Dilbilimin temeli de felsefe içerisinde doğup şekillenmiştir. Düşünceyle ilgili diğer bilimlerle birlikte dilbilim de, bütün gelişimi boyunca felsefeyle sıkı bağlarını korumuştur.
Biz, bu çalışma ile yolunu felsefeden ayıran dilbilimin, çok farklı bilim dalları ile ortak alanlar oluştururken, özünde var olan zengin felsefi geçmişe tekrar dönüp bakmasını istedik.
Bu çalışmada dil, dilbilim ve felsefe ilişkisi tarihi gelişim sürecinde ele alındı. Fakat bu, bir felsefe tarihi değildir. Bir dilbilim tarihi de değildir. Çalışmanın amacı, felsefe ile dilbilimin, ayrı ayrı dallar olarak gelişseler de ortak bir kökü, ortak bir geçmişi, ortak soruları olduğuna dikkat çekmektir. Bu kitapta, dili ve felsefeyi ortak olarak ilgilendiren, aynı zamanda onları birbirine bağlayan konular temel başlıklar altında toplandı, alt başlıklarla da konu yer yer Türkçe açısından belli yönleriyle ele alındı.

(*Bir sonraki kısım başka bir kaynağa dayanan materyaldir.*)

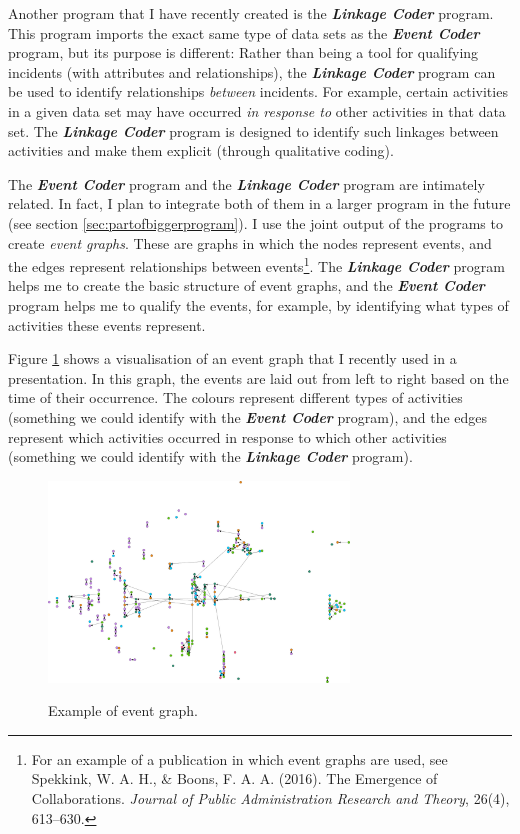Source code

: \documentclass{memoir}
\begin{document}
Another program that I have recently created is the \emph{\textbf{Linkage Coder}} program. This program imports the exact same type of data sets as the \emph{\textbf{Event Coder}} program, but its purpose is different: Rather than being a tool for qualifying incidents (with attributes and relationships), the \textbf{\emph{Linkage Coder}} program can be used to identify relationships \emph{between} incidents. For example, certain activities in a given data set may have occurred \emph{in response to} other activities in that data set. The \emph{\textbf{Linkage Coder}} program is designed to identify such linkages between activities and make them explicit (through qualitative coding).

The \textbf{\emph{Event Coder}} program and the \textbf{\emph{Linkage Coder}} program are intimately related. In fact, I plan to integrate both of them in a larger program in the future (see section \ref{sec:partofbiggerprogram}). I use the joint output of the programs to create \emph{event graphs}. These are graphs in which the nodes represent events, and the edges represent relationships between events\footnote{For an example of a publication in which event graphs are used, see Spekkink, W. A. H., \& Boons, F. A. A. (2016). The Emergence of Collaborations. \emph{Journal of Public Administration Research and Theory}, 26(4), 613–630.}. The \textbf{\emph{Linkage Coder}} program helps me to create the basic structure of event graphs, and the \textbf{\emph{Event Coder}} program helps me to qualify the events, for example, by identifying what types of activities these events represent.

Figure \ref{fig:eventgraph} shows a visualisation of an event graph that I recently used in a presentation. In this graph, the events are laid out from left to right based on the time of their occurrence. The colours represent different types of activities (something we could identify with the \emph{\textbf{Event Coder}} program), and the edges represent which activities occurred in response to which other activities (something we could identify with the \textbf{\emph{Linkage Coder}} program).

\begin{figure}[h!]
  \centering
  \caption{Example of event graph.}
  \includegraphics[width=80mm]{Diagram_6.png}
  \label{fig:eventgraph}
\end{figure}
\end{document}
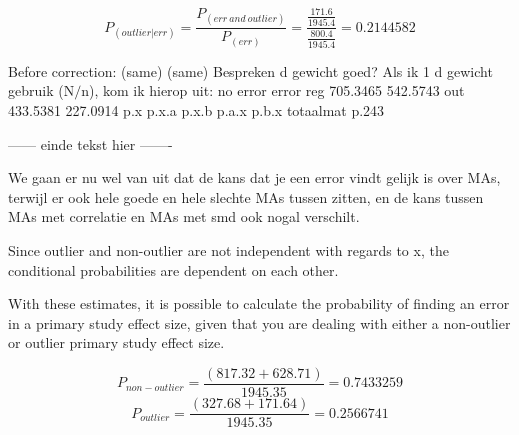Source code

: \documentclass{article}
\begin{document}
\begin{equation*}
P_{(outlier|err)} =  \frac{P_{(err \ and \ outlier)}}{P_{(err)}}  =\frac{\frac{171.6}{1945.4}}{\frac{800.4}{1945.4}}=  0.2144582
\end{equation*}

Before correction:  (same)  (same)   \newline
Bespreken d gewicht goed?
Als ik 1 d gewicht gebruik (N$/$n), kom ik hierop uit:\newline
    no error    error\newline
reg 705.3465 542.5743\newline
out 433.5381 227.0914\newline
 p.x\newline
 p.x.a \newline
 p.x.b \newline
 p.a.x \newline
 p.b.x \newline
totaalmat\newline
p.243

------ einde tekst hier -------

We gaan er nu wel van uit dat de kans dat je een error vindt gelijk is over MAs, terwijl er ook hele goede en hele slechte MAs tussen zitten, en de kans tussen MAs met correlatie en MAs met smd ook nogal verschilt.

Since outlier and non-outlier are not independent with regards to x, the conditional probabilities are dependent on each other.


With these estimates, it is possible to calculate the probability of finding an error in a primary study effect size, given that you are dealing with either a non-outlier or outlier primary study effect size.


\begin{equation*}
P_{non-outlier} = \frac{(817.32 + 628.71)}{1945.35} = 0.7433259
\end{equation*}
\begin{equation*}
P_{outlier} = \frac{(327.68 + 171.64)}{1945.35} = 0.2566741
\end{equation*}



\vspace{3mm}
\end{document}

Dil ile ilgili felsefe tarihi boyunca ortaya konulan görüşler, dilin insan yaşamındaki rolü ve işlevi bakımından, araçsal dil yaklaşımı ve araçsal olmayan dil yaklaşımı bir arada gözden geçirildi. Dilin; duyguları, düşünceleri, ideleri ve tasarımları, yani içsel olanı ifade etme aracı olduğunu öne süren araçsal dil yaklaşımı ile dilin bir araç olarak ele alınamayacağını ve insan yaşamının dilden bağımsız olarak anlaşılamayacağını öne süren karşıt görüş, filozofların gözünden değerlendirildi. Fakat her altbölümde özellikle bir dilbilimci için yeni araştırma alanı oluşturabilecek düşüncelere yer verdik, her altbölümün sonunda da yine dilbilimsel bakış açısıyla ya soru ya da ekleme biçiminde bazı görüşlerimizi dile getirdik.
Biz, dünyayı yalnızca "insanın insan olarak, toplumun toplum olarak varoluşunun bir koşulu" olan bir dil aracılığıyla değil, bir DİL içerisinden de anlamak gerektiğini düşünüyoruz.